● Problem description
Collect every line below that contains the word "badge".

Data items
+--

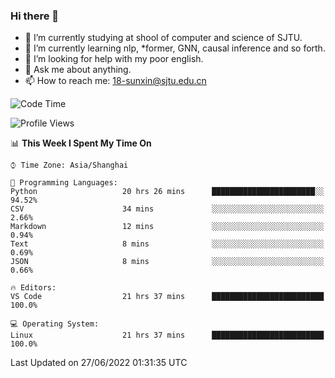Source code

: ### Hi there 👋

<!--
**sunxin000/sunxin000** is a ✨ _special_ ✨ repository because its `README.md` (this file) appears on your GitHub profile.

Here are some ideas to get you started:

- 🔭 I’m currently working on ...
- 🌱 I’m currently learning ...
- 👯 I’m looking to collaborate on ...
- 🤔 I’m looking for help with ...
- 💬 Ask me about ...
- 📫 How to reach me: ...
- 😄 Pronouns: ...
- ⚡ Fun fact: ...
-->
- 🏫 I’m currently studying at shool of computer and science of SJTU.
- 🌱 I’m currently learning nlp, \*former, GNN, causal inference and so forth.
- 🤔 I’m looking for help with my poor english.
- 💬 Ask me about anything.
- 📫 How to reach me: 18-sunxin@sjtu.edu.cn
<!--START_SECTION:waka-->
![Code Time](http://img.shields.io/badge/Code%20Time-227%20hrs%2026%20mins-blue)

![Profile Views](http://img.shields.io/badge/Profile%20Views-0-blue)

📊 **This Week I Spent My Time On** 

```text
⌚︎ Time Zone: Asia/Shanghai

💬 Programming Languages: 
Python                   20 hrs 26 mins      ███████████████████████░░   94.52% 
CSV                      34 mins             ░░░░░░░░░░░░░░░░░░░░░░░░░   2.66% 
Markdown                 12 mins             ░░░░░░░░░░░░░░░░░░░░░░░░░   0.94% 
Text                     8 mins              ░░░░░░░░░░░░░░░░░░░░░░░░░   0.69% 
JSON                     8 mins              ░░░░░░░░░░░░░░░░░░░░░░░░░   0.66%

🔥 Editors: 
VS Code                  21 hrs 37 mins      █████████████████████████   100.0%

💻 Operating System: 
Linux                    21 hrs 37 mins      █████████████████████████   100.0%

```


 Last Updated on 27/06/2022 01:31:35 UTC
<!--END_SECTION:waka-->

+--

● Answer space
![Code Time](http://img.shields.io/badge/Code%20Time-227%20hrs%2026%20mins-blue)
![Profile Views](http://img.shields.io/badge/Profile%20Views-0-blue)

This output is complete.